This corner is the site of a couple of important landmarks in Australian culture and history. Over decades it was the site of a hotel and guesthouse operating under various names - Fern's, Phillips and Carlyons - serving a cosmopolitan and diverse trade of visitors ranging from merchants, miners to cyclists and visiting entertainers performing at venues in town.
In 1893 a meeting in Ferns' confirmed the go-ahead from local cycling clubs to form the League of Victorian Wheelmen, the professional cycling organisation and regulating body which would become the Australian Cycling Federation.
But it was in 1886 that a meeting was held at Ferns's - which would reverberate throughout Australian history: William Guthrie Spence and David Temple chaired a meeting here after a sharp drop in shearing rates inspired Temple to travel from his home in Creswick across the region to visit shearing sheds and agitate for a united bargaining approach by the many miner/shearers.
The meeting brought about the establishment of Australia's first trade union - the Australasian Shearers Union, which became the Australian Workers Union in 1895.
Thomas Carlyon took over the lease of the hotel, for an extended time, returning to Melbourne to own and operate the huge Carlyon's Hotel on the corner of Burke and Spencer Streets, as well as buying the Esplanade Hotel in St Kilda and extending it with a ballroom.

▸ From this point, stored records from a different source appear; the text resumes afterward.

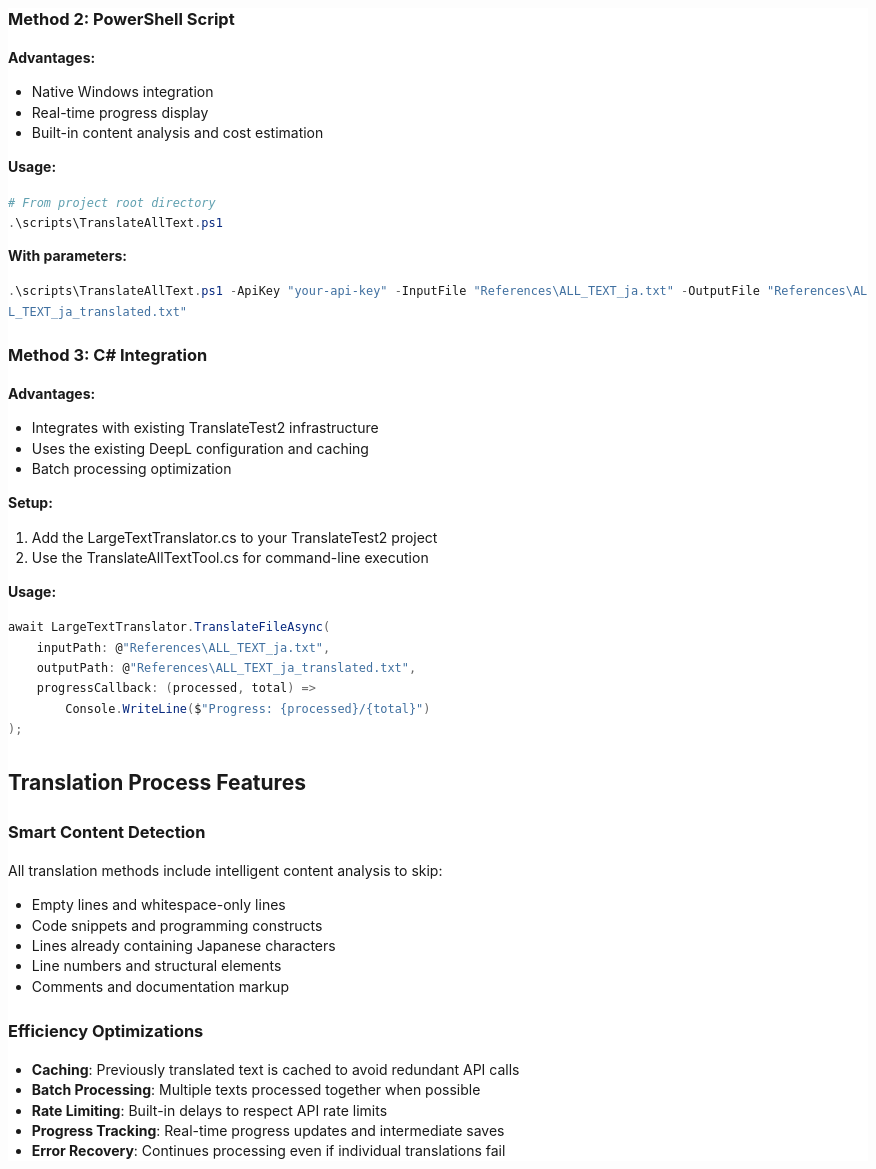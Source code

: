 ### Method 2: PowerShell Script

**Advantages:**
- Native Windows integration
- Real-time progress display
- Built-in content analysis and cost estimation

**Usage:**
```powershell
# From project root directory
.\scripts\TranslateAllText.ps1
```

**With parameters:**
```powershell
.\scripts\TranslateAllText.ps1 -ApiKey "your-api-key" -InputFile "References\ALL_TEXT_ja.txt" -OutputFile "References\ALL_TEXT_ja_translated.txt"
```

### Method 3: C# Integration

**Advantages:**
- Integrates with existing TranslateTest2 infrastructure
- Uses the existing DeepL configuration and caching
- Batch processing optimization

**Setup:**
1. Add the LargeTextTranslator.cs to your TranslateTest2 project
2. Use the TranslateAllTextTool.cs for command-line execution

**Usage:**
```csharp
await LargeTextTranslator.TranslateFileAsync(
    inputPath: @"References\ALL_TEXT_ja.txt",
    outputPath: @"References\ALL_TEXT_ja_translated.txt",
    progressCallback: (processed, total) => 
        Console.WriteLine($"Progress: {processed}/{total}")
);
```

## Translation Process Features

### Smart Content Detection
All translation methods include intelligent content analysis to skip:
- Empty lines and whitespace-only lines
- Code snippets and programming constructs
- Lines already containing Japanese characters
- Line numbers and structural elements
- Comments and documentation markup

### Efficiency Optimizations
- **Caching**: Previously translated text is cached to avoid redundant API calls
- **Batch Processing**: Multiple texts processed together when possible
- **Rate Limiting**: Built-in delays to respect API rate limits
- **Progress Tracking**: Real-time progress updates and intermediate saves
- **Error Recovery**: Continues processing even if individual translations fail
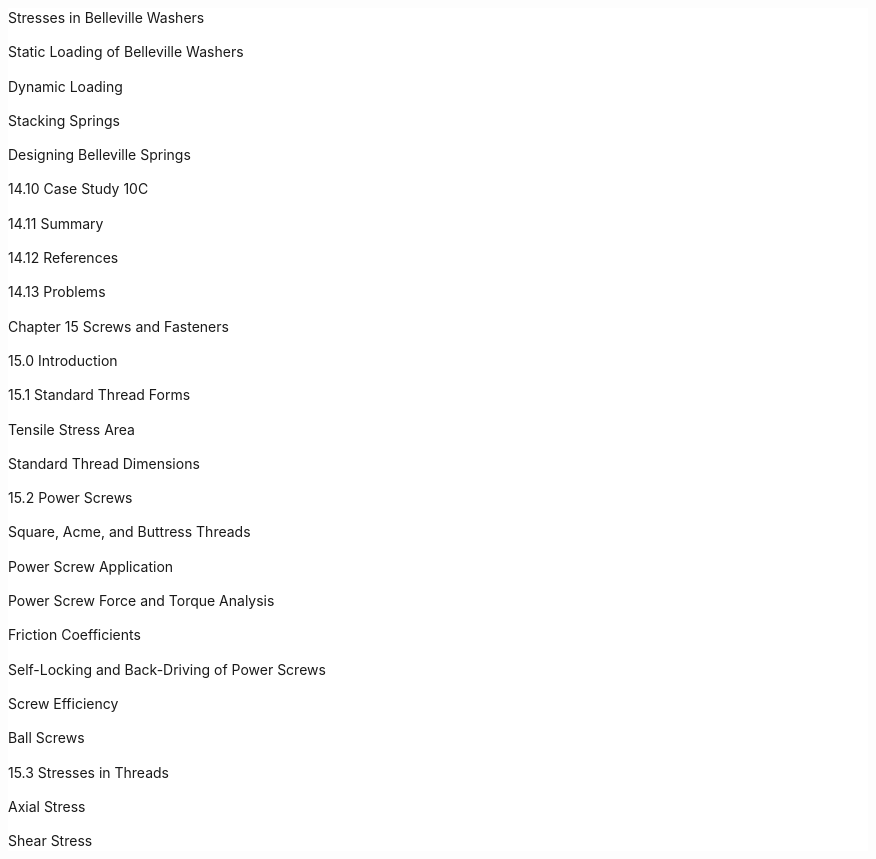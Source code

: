 Stresses in Belleville Washers


Static Loading of Belleville Washers


Dynamic Loading


Stacking Springs


Designing Belleville Springs


14.10 Case Study 10C


14.11 Summary


14.12 References


14.13 Problems


Chapter 15 Screws and Fasteners


15.0 Introduction


15.1 Standard Thread Forms


Tensile Stress Area


Standard Thread Dimensions


15.2 Power Screws


Square, Acme, and Buttress Threads


Power Screw Application


Power Screw Force and Torque Analysis


Friction Coefficients


Self-Locking and Back-Driving of Power Screws


Screw Efficiency


Ball Screws


15.3 Stresses in Threads


Axial Stress


Shear Stress
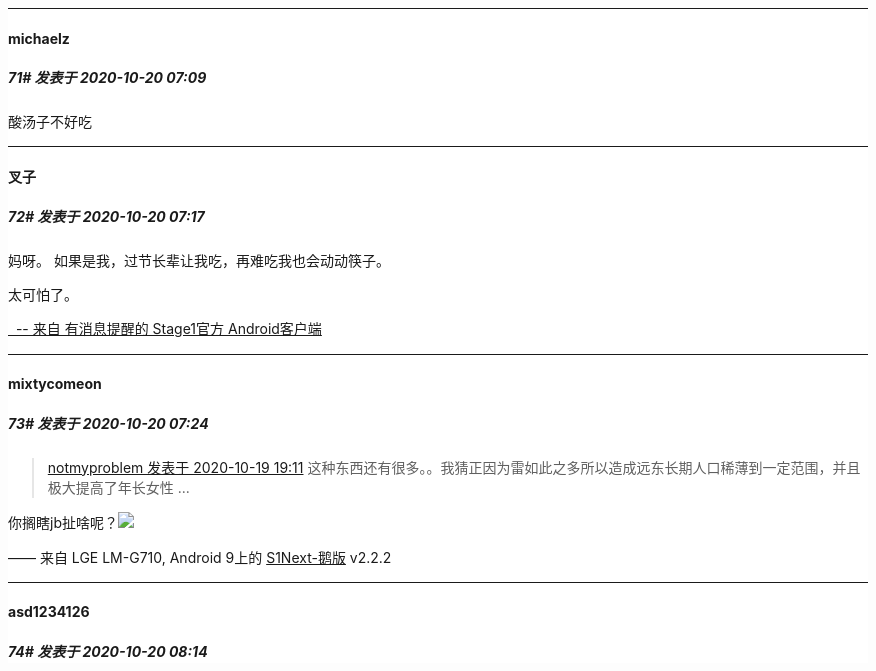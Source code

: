 




*****

####  michaelz  
##### 71#       发表于 2020-10-20 07:09




酸汤子不好吃 







*****

####  叉子  
##### 72#       发表于 2020-10-20 07:17




妈呀。
如果是我，过节长辈让我吃，再难吃我也会动动筷子。

太可怕了。

[  -- 来自 有消息提醒的 Stage1官方 Android客户端](https://www.coolapk.com/apk/140634)







*****

####  mixtycomeon  
##### 73#       发表于 2020-10-20 07:24



<blockquote><a href="httphttps://bbs.saraba1st.com/2b/forum.php?mod=redirect&amp;goto=findpost&amp;pid=49092790&amp;ptid=1965923" target="_blank">notmyproblem 发表于 2020-10-19 19:11</a>
这种东西还有很多。。我猜正因为雷如此之多所以造成远东长期人口稀薄到一定范围，并且极大提高了年长女性 ...</blockquote>
你搁瞎jb扯啥呢？<img src="https://static.saraba1st.com/image/smiley/face2017/214.gif" referrerpolicy="no-referrer">

—— 来自 LGE LM-G710, Android 9上的 [S1Next-鹅版](https://github.com/ykrank/S1-Next/releases) v2.2.2







*****

####  asd1234126  
##### 74#       发表于 2020-10-20 08:14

This spot is something like the epicentre of live music venues in Ballarat - within 150 metres of this spot thousands of music students have played onstage for the South Street competitions, a generation in the 1980s and 90s frolicked at the former Camp Hotel, and contemporary venues from Camp Street to Lydiard Street and this stretch of Sturt Street continue to offer live music performances and a refreshing drink in the evening.
Carlyon's features in the diary of John Phillip Sousa on his world tour of 1911, but it's in the 1920s that sources claim a jazz record was first played in this venue - said to be the first jazz record heard in southern Australia, sparking interest that would ignite the enthusiasm of musicians and listeners from Ballarat and then Melbourne.